War on wages

There may be loads of good economic news out there, but almost none of it indicates that your basic wage-earner types — I have reference to, among others, me — are benefiting from it. Dave Schuler offers a couple of reasons why:

The first is fear. People are afraid to ask for a raise for fear of being replaced by someone from a temp firm or placement company who’ll work for lower pay and no benefits. Additionally, people find it hard to leave their present jobs to find better-paying ones. There are multiple reasons for that. Multiple-job households are one reason. I could also go into a diatribe on how resume-screening software provides an advantage to people who look good on paper but in practice are incapable of doing the job.

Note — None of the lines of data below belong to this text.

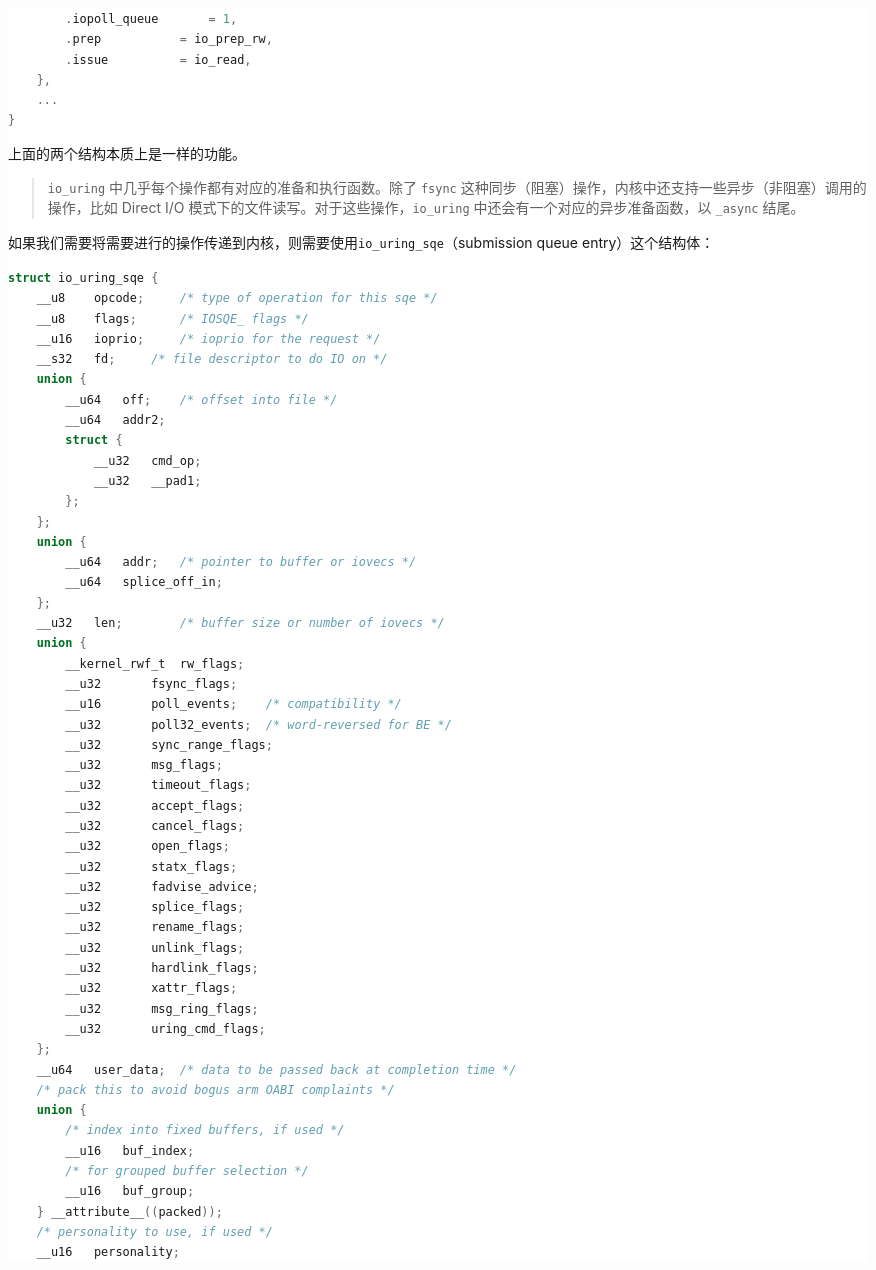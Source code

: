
 ```c
		.iopoll_queue		= 1,
		.prep			= io_prep_rw,
		.issue			= io_read,
	},
	...
}
```

上面的两个结构本质上是一样的功能。

> `io_uring` 中几乎每个操作都有对应的准备和执行函数。除了 `fsync` 这种同步（阻塞）操作，内核中还支持一些异步（非阻塞）调用的操作，比如 Direct I/O 模式下的文件读写。对于这些操作，`io_uring` 中还会有一个对应的异步准备函数，以 `_async` 结尾。

如果我们需要将需要进行的操作传递到内核，则需要使用`io_uring_sqe`（submission queue entry）这个结构体：

```c
struct io_uring_sqe {
	__u8	opcode;		/* type of operation for this sqe */
	__u8	flags;		/* IOSQE_ flags */
	__u16	ioprio;		/* ioprio for the request */
	__s32	fd;		/* file descriptor to do IO on */
	union {
		__u64	off;	/* offset into file */
		__u64	addr2;
		struct {
			__u32	cmd_op;
			__u32	__pad1;
		};
	};
	union {
		__u64	addr;	/* pointer to buffer or iovecs */
		__u64	splice_off_in;
	};
	__u32	len;		/* buffer size or number of iovecs */
	union {
		__kernel_rwf_t	rw_flags;
		__u32		fsync_flags;
		__u16		poll_events;	/* compatibility */
		__u32		poll32_events;	/* word-reversed for BE */
		__u32		sync_range_flags;
		__u32		msg_flags;
		__u32		timeout_flags;
		__u32		accept_flags;
		__u32		cancel_flags;
		__u32		open_flags;
		__u32		statx_flags;
		__u32		fadvise_advice;
		__u32		splice_flags;
		__u32		rename_flags;
		__u32		unlink_flags;
		__u32		hardlink_flags;
		__u32		xattr_flags;
		__u32		msg_ring_flags;
		__u32		uring_cmd_flags;
	};
	__u64	user_data;	/* data to be passed back at completion time */
	/* pack this to avoid bogus arm OABI complaints */
	union {
		/* index into fixed buffers, if used */
		__u16	buf_index;
		/* for grouped buffer selection */
		__u16	buf_group;
	} __attribute__((packed));
	/* personality to use, if used */
	__u16	personality;
```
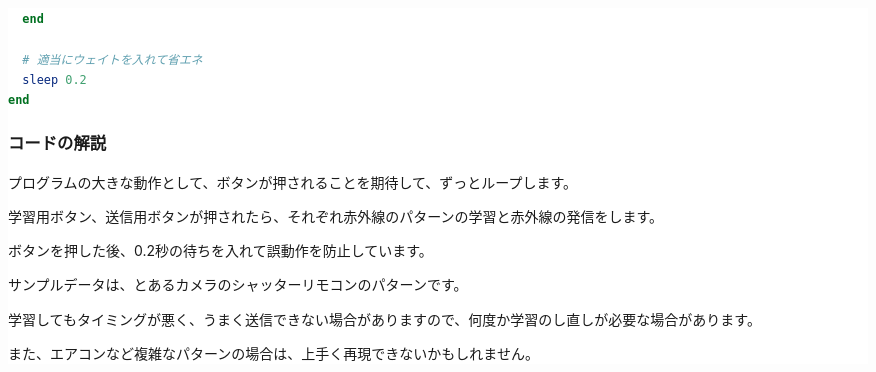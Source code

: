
 ```ruby:ir_receiver_and_ir_transmitter.rb
  end

  # 適当にウェイトを入れて省エネ
  sleep 0.2
end
```

### コードの解説
プログラムの大きな動作として、ボタンが押されることを期待して、ずっとループします。

学習用ボタン、送信用ボタンが押されたら、それぞれ赤外線のパターンの学習と赤外線の発信をします。

ボタンを押した後、0.2秒の待ちを入れて誤動作を防止しています。

サンプルデータは、とあるカメラのシャッターリモコンのパターンです。

学習してもタイミングが悪く、うまく送信できない場合がありますので、何度か学習のし直しが必要な場合があります。

また、エアコンなど複雑なパターンの場合は、上手く再現できないかもしれません。
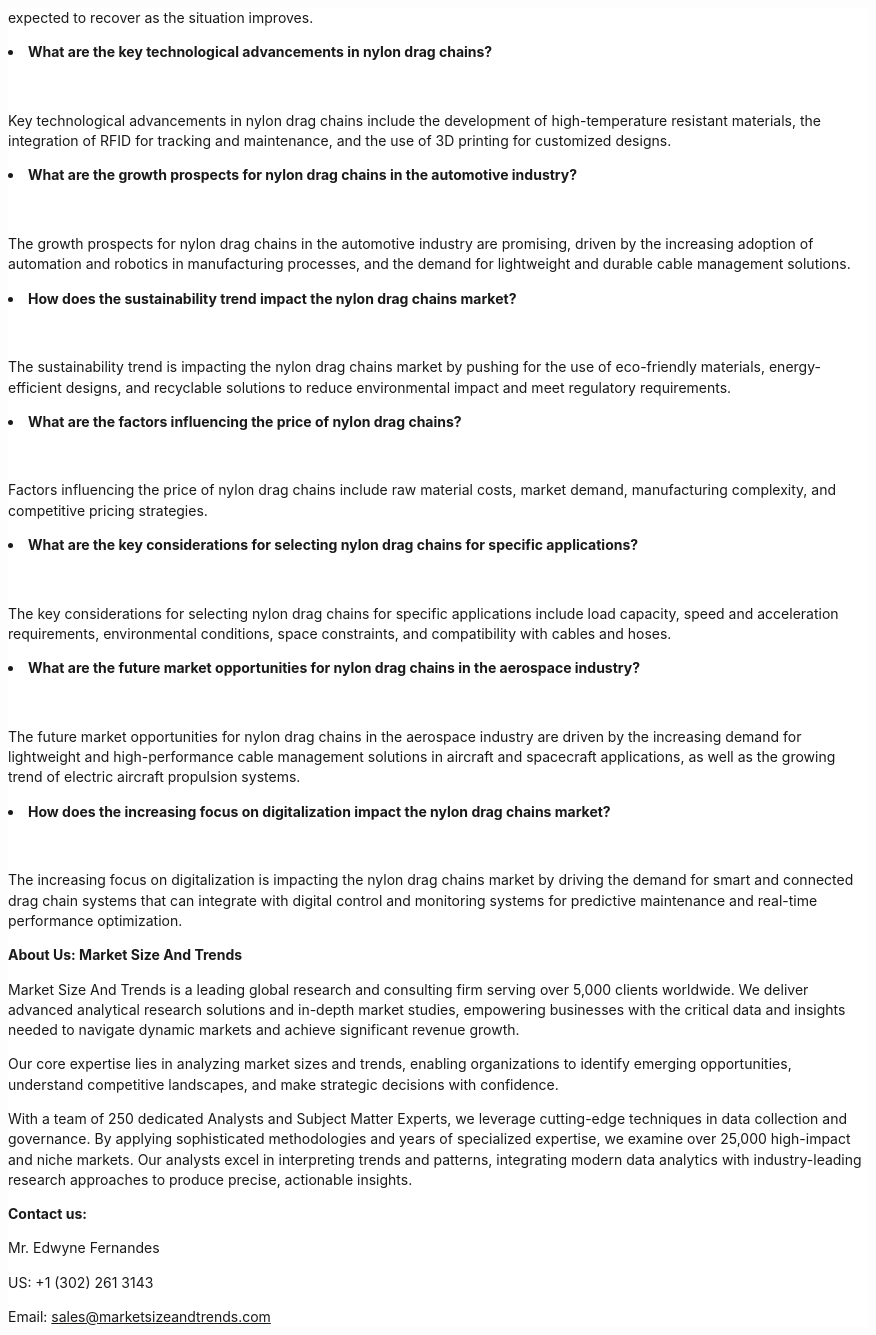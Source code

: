 expected to recover as the situation improves.</p> <li><strong>What are the key technological advancements in nylon drag chains?</strong></li> <p>&nbsp;</p><p>Key technological advancements in nylon drag chains include the development of high-temperature resistant materials, the integration of RFID for tracking and maintenance, and the use of 3D printing for customized designs.</p> <li><strong>What are the growth prospects for nylon drag chains in the automotive industry?</strong></li> <p>&nbsp;</p><p>The growth prospects for nylon drag chains in the automotive industry are promising, driven by the increasing adoption of automation and robotics in manufacturing processes, and the demand for lightweight and durable cable management solutions.</p> <li><strong>How does the sustainability trend impact the nylon drag chains market?</strong></li> <p>&nbsp;</p><p>The sustainability trend is impacting the nylon drag chains market by pushing for the use of eco-friendly materials, energy-efficient designs, and recyclable solutions to reduce environmental impact and meet regulatory requirements.</p> <li><strong>What are the factors influencing the price of nylon drag chains?</strong></li> <p>&nbsp;</p><p>Factors influencing the price of nylon drag chains include raw material costs, market demand, manufacturing complexity, and competitive pricing strategies.</p> <li><strong>What are the key considerations for selecting nylon drag chains for specific applications?</strong></li> <p>&nbsp;</p><p>The key considerations for selecting nylon drag chains for specific applications include load capacity, speed and acceleration requirements, environmental conditions, space constraints, and compatibility with cables and hoses.</p> <li><strong>What are the future market opportunities for nylon drag chains in the aerospace industry?</strong></li> <p>&nbsp;</p><p>The future market opportunities for nylon drag chains in the aerospace industry are driven by the increasing demand for lightweight and high-performance cable management solutions in aircraft and spacecraft applications, as well as the growing trend of electric aircraft propulsion systems.</p> <li><strong>How does the increasing focus on digitalization impact the nylon drag chains market?</strong></li> <p>&nbsp;</p><p>The increasing focus on digitalization is impacting the nylon drag chains market by driving the demand for smart and connected drag chain systems that can integrate with digital control and monitoring systems for predictive maintenance and real-time performance optimization.</p></ol></body></html></p><p><strong>About Us:&nbsp;Market Size And Trends</strong></p><p>Market Size And Trends&nbsp;is a leading global research and consulting firm serving over 5,000 clients worldwide. We deliver advanced analytical research solutions and in-depth market studies, empowering businesses with the critical data and insights needed to navigate dynamic markets and achieve significant revenue growth.</p><p>Our core expertise lies in analyzing market sizes and trends, enabling organizations to identify emerging opportunities, understand competitive landscapes, and make strategic decisions with confidence.</p><p>With a team of 250 dedicated Analysts and Subject Matter Experts, we leverage cutting-edge techniques in data collection and governance. By applying sophisticated methodologies and years of specialized expertise, we examine over 25,000 high-impact and niche markets. Our analysts excel in interpreting trends and patterns, integrating modern data analytics with industry-leading research approaches to produce precise, actionable insights.</p><p><strong>Contact us:</strong></p><p>Mr. Edwyne Fernandes</p><p>US: +1 (302) 261 3143</p><p>Email: <a href="mailto:sales@marketsizeandtrends.com">sales@marketsizeandtrends.com</a>&nbsp;</p>
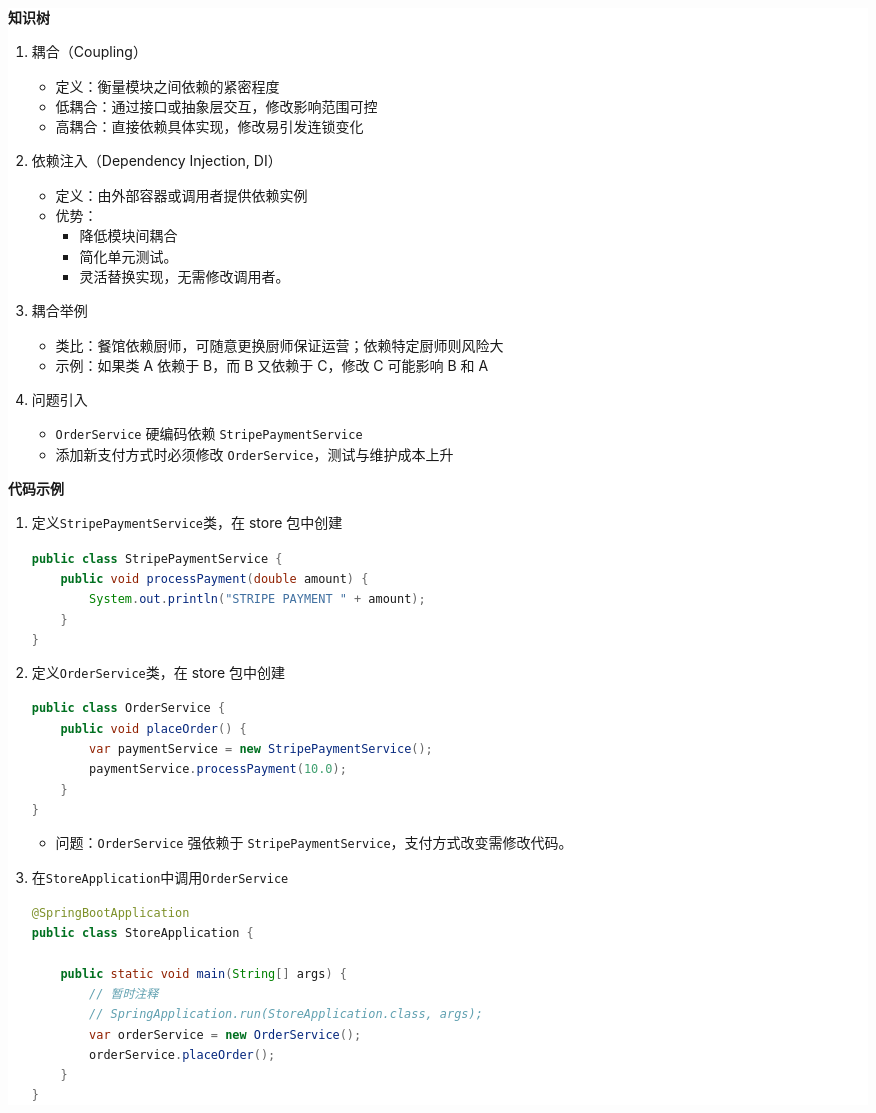**知识树**

1. 耦合（Coupling）

    - 定义：衡量模块之间依赖的紧密程度
    - 低耦合：通过接口或抽象层交互，修改影响范围可控
    - 高耦合：直接依赖具体实现，修改易引发连锁变化

2. 依赖注入（Dependency Injection, DI）

    - 定义：由外部容器或调用者提供依赖实例
    - 优势：
        - 降低模块间耦合
        - 简化单元测试。
        - 灵活替换实现，无需修改调用者。

3. 耦合举例

    - 类比：餐馆依赖厨师，可随意更换厨师保证运营；依赖特定厨师则风险大
    - 示例：如果类 A 依赖于 B，而 B 又依赖于 C，修改 C 可能影响 B 和 A

4. 问题引入

    - `OrderService` 硬编码依赖 `StripePaymentService`
    - 添加新支付方式时必须修改 `OrderService`，测试与维护成本上升

**代码示例**

1. 定义`StripePaymentService`类，在 store 包中创建

    ```java
    public class StripePaymentService {
        public void processPayment(double amount) {
            System.out.println("STRIPE PAYMENT " + amount);
        }
    }
    ```

2. 定义`OrderService`类，在 store 包中创建

    ```java
    public class OrderService {
        public void placeOrder() {
            var paymentService = new StripePaymentService();
            paymentService.processPayment(10.0);
        }
    }
    ```

    - 问题：`OrderService` 强依赖于 `StripePaymentService`，支付方式改变需修改代码。

3. 在`StoreApplication`中调用`OrderService`

    ```java
    @SpringBootApplication
    public class StoreApplication {

        public static void main(String[] args) {
            // 暂时注释
            // SpringApplication.run(StoreApplication.class, args);
            var orderService = new OrderService();
            orderService.placeOrder();
        }
    }
    ```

In a slight digression I heard recently from an excellent source that the IT operations of a major financial services company were shut down for a week due to malware, resulting in the loss of at least a week’s work. That would never have happened, say, twenty years ago. Their present operations are being run by temps and placements. There’s a different ethos at work.

Another prospective explanation is that the job reports aren’t telling the whole story. The jobs that are being created don’t pay better than the ones that are being lost. The jobs being created in health care aren’t jobs for physicians or the highest-paid technicians. They’re jobs for bedpan emptiers that pay minimum wage. People earning $25 an hour are still getting fired and the best jobs they can find pay $15 an hour. That depresses the wage figures.

It also depresses the wage earners, I suggest.

For the record, I have no idea what they’re paying my replacement when he — I assume it’s a he, because reasons — but I suspect it’s less than what I get. Of course, I have something like three decades’ worth of experience in a highly specialized field, but that and $6.99 will get you a combo meal at your favorite junk-food emporium.